--- MATERIAL FOR THIS TASK Enclosed Below ---

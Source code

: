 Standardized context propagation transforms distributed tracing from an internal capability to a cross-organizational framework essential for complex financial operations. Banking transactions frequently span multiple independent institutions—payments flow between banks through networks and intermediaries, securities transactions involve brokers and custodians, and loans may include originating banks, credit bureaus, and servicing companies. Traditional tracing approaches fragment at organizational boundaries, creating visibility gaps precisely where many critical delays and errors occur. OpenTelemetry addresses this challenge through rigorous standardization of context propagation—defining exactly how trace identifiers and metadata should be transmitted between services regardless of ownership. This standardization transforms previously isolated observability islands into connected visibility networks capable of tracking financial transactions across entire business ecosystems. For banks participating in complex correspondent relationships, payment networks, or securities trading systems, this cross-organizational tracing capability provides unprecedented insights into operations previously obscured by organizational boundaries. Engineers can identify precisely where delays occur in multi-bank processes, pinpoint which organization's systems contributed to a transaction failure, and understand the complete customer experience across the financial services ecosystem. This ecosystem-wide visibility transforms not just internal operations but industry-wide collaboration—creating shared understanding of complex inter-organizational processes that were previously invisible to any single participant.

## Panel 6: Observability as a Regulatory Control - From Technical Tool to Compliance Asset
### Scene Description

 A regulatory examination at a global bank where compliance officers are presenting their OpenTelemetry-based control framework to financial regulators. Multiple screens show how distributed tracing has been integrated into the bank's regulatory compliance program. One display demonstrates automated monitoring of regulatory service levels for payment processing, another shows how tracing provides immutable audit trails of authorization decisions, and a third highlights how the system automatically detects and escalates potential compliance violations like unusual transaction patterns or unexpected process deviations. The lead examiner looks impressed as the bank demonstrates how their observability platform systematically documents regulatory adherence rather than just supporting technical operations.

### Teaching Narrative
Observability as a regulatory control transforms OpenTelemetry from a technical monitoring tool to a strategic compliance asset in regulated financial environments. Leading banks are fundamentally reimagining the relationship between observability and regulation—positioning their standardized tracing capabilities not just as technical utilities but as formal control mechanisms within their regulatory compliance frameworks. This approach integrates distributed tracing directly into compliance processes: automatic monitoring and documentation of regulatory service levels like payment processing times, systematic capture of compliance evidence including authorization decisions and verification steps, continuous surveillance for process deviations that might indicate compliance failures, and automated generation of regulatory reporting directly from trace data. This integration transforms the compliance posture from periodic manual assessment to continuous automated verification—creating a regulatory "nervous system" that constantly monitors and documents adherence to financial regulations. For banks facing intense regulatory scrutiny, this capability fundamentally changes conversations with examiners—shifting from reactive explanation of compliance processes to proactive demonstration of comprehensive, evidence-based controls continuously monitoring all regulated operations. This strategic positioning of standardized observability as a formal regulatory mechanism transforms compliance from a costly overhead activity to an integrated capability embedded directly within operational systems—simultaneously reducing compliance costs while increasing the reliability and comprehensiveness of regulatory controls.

--- End of Enclosed MATERIAL FOR THIS TASK ---
--- MATERIAL FOR THIS TASK Enclosed Below ---

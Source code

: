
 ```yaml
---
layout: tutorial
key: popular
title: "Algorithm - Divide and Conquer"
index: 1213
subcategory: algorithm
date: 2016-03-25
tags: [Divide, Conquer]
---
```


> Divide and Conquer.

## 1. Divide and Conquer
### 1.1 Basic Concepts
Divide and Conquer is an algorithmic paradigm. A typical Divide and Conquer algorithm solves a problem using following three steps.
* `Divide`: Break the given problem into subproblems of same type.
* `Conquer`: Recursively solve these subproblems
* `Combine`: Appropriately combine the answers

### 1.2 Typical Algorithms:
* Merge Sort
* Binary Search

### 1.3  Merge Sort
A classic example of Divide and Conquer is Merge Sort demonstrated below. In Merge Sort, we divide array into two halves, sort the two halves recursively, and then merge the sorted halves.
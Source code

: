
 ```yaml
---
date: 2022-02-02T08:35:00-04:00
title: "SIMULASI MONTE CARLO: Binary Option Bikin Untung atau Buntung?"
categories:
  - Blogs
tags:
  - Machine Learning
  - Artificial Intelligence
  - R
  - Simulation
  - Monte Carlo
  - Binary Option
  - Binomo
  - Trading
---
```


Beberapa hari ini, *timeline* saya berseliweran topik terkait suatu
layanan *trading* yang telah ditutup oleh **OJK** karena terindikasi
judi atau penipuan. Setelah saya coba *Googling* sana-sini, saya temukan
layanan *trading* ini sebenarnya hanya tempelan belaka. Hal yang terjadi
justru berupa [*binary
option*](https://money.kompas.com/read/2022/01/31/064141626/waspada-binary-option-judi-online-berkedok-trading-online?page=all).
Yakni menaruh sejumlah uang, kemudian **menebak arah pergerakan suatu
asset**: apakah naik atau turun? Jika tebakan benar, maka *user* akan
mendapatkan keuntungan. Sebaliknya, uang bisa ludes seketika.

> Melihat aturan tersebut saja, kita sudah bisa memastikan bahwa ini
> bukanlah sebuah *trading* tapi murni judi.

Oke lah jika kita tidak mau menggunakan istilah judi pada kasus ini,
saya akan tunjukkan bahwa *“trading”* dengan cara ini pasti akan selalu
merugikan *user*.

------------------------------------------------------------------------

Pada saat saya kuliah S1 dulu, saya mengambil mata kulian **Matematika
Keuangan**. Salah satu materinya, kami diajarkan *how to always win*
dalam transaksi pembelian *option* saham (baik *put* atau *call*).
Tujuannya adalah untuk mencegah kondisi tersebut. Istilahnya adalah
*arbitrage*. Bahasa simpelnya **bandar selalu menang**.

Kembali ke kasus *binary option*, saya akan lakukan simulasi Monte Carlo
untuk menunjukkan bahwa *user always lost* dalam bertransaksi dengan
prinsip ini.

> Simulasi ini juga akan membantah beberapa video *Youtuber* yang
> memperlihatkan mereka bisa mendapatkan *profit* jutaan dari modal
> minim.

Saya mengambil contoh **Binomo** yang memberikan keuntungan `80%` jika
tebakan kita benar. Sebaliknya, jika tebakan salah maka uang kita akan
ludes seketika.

--- End of Enclosed MATERIAL FOR THIS TASK ---

TASK TO CARRY OUT =>
Reproduce each line in the listing above that mentions the string "tersebut".

OUTPUT =>
> Melihat aturan tersebut saja, kita sudah bisa memastikan bahwa ini
Tujuannya adalah untuk mencegah kondisi tersebut. Istilahnya adalah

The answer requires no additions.